In 2013 Mexico announced a plan that would become a complete game changer for the country. After about 75 years the country would end its monopoly on oil and gas production, potentially opening up some of the world’s biggest remaining untapped oil reserves to private companies. The move came with reforms, which are currently still being refined, forcing much debate on the bidding of offshore and onshore licenses as well as local content and policies.
These topics and much more were subjects of discussion recently at the National Content Congress in Mexico, where IHI E&C’s Regional Director, Karl Farrow, served as moderator.
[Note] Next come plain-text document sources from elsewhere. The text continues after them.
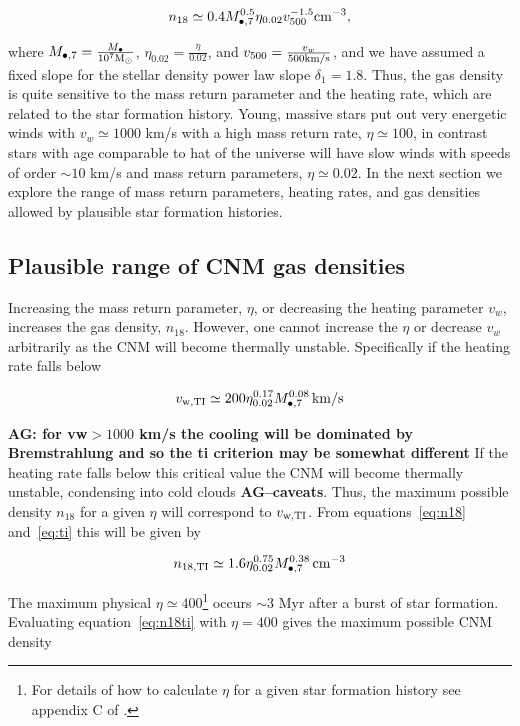 \documentclass[usenatbib,fleqn]{mn2e}
\newcommand{\Mbh}[1][]{M_{\bullet#1}}
\newcommand{\Msun}{{\rm M_\odot}}
\begin{document}
\begin{equation}
n_{18}\simeq 0.4 \Mbh[,7]^{0.5} \eta_{0.02} v_{500}^{-1.5} {\rm
  cm^{-3}},
\label{eq:n18}
\end{equation}

where $\Mbh[,7]=\frac{\Mbh}{10^7 \Msun}$,
$\eta_{0.02}=\frac{\eta}{0.02}$, and $v_{500}=\frac{v_w}{500 {\rm
    km/s}}$, and we have assumed a fixed slope for the stellar density
power law slope $\delta_1=1.8$. Thus, the gas density is quite
sensitive to the mass return parameter and the heating rate, which are
related to the star formation history. Young, massive stars put out
very energetic winds with $v_w\simeq 1000$ km/s with a high mass
return rate, $\eta\simeq 100$, in contrast stars with age comparable
to hat of the universe will have slow winds with speeds of order $\sim
10$ km/s and mass return parameters, $\eta\simeq0.02$. In the next
section we explore the range of mass return parameters, heating rates,
and gas densities allowed by plausible star formation histories.

\subsection{Plausible range of CNM gas densities}
Increasing the mass return parameter, $\eta$, or decreasing the
heating parameter $v_w$, increases the gas density, $n_{18}$.
However, one cannot increase the $\eta$ or decrease $v_w$ arbitrarily
as the CNM will become thermally unstable. Specifically if the heating
rate falls below

\begin{equation}
v_{\rm w,TI}\simeq 200 \eta_{0.02}^{0.17} \Mbh[,7]^{0.08} \,{\rm km/s} 
\label{eq:ti}
\end{equation}

{\bf AG: for vw$>1000$ km/s the cooling will be dominated by
  Bremstrahlung and so the ti criterion may be somewhat different} If
the heating rate falls below this critical value the CNM will become
thermally unstable, condensing into cold clouds {\bf
  AG--caveats}. Thus, the maximum possible density $n_{18}$ for a
given $\eta$ will correspond to $v_{\rm w,TI}$. From
equations~\eqref{eq:n18} and~\eqref{eq:ti} this will be given by

\begin{equation}
n_{\rm 18,TI}\simeq 1.6 \eta_{0.02}^{0.75} \Mbh[,7]^{0.38} \, {\rm cm^{-3}}
\label{eq:n18ti}
\end{equation}

The maximum physical $\eta\simeq 400$\footnote{For details
  of how to calculate $\eta$ for a given star formation history see
  appendix C of \citet{Generozov+2015}.} occurs $\sim 3$ Myr after a
burst of star formation. Evaluating equation~\eqref{eq:n18ti} with
$\eta=400$ gives the maximum possible CNM density
\end{document}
Held in Mexico City, The National Content Congress serves to encourage sustainable practices and partnerships through senior level industry discussion, particularly on how to address critical subjects to ensure that organizations can comply with the new standards and manage local content requirements without increasing costs.
Additional topics of discussion included:
- Local content percentages: Understanding how organizations can comply with the new regulations, and how local content requirements will mature leading up to 2025
- Bridging the gap on human capital: Learning what resources are available along with the current blueprints aiming to develop STEM research
- International players: Learning how neighboring resource rich nations, such as Brazil and Argentina, have developed, launched and monitored their local content policies
- Investment opportunity: How operators can maximize opportunities and how the government can help facilitate
- Legal: From contracts to compliance percentages – key insights into what organizations need to reflect upon when entering the market
The panel consisted of an array of heavy hitters within the Mexican oil and gas industry including executives from: McDermott, the National Hydrocarbon Commission, PEMEX, Shell, Chevron and others.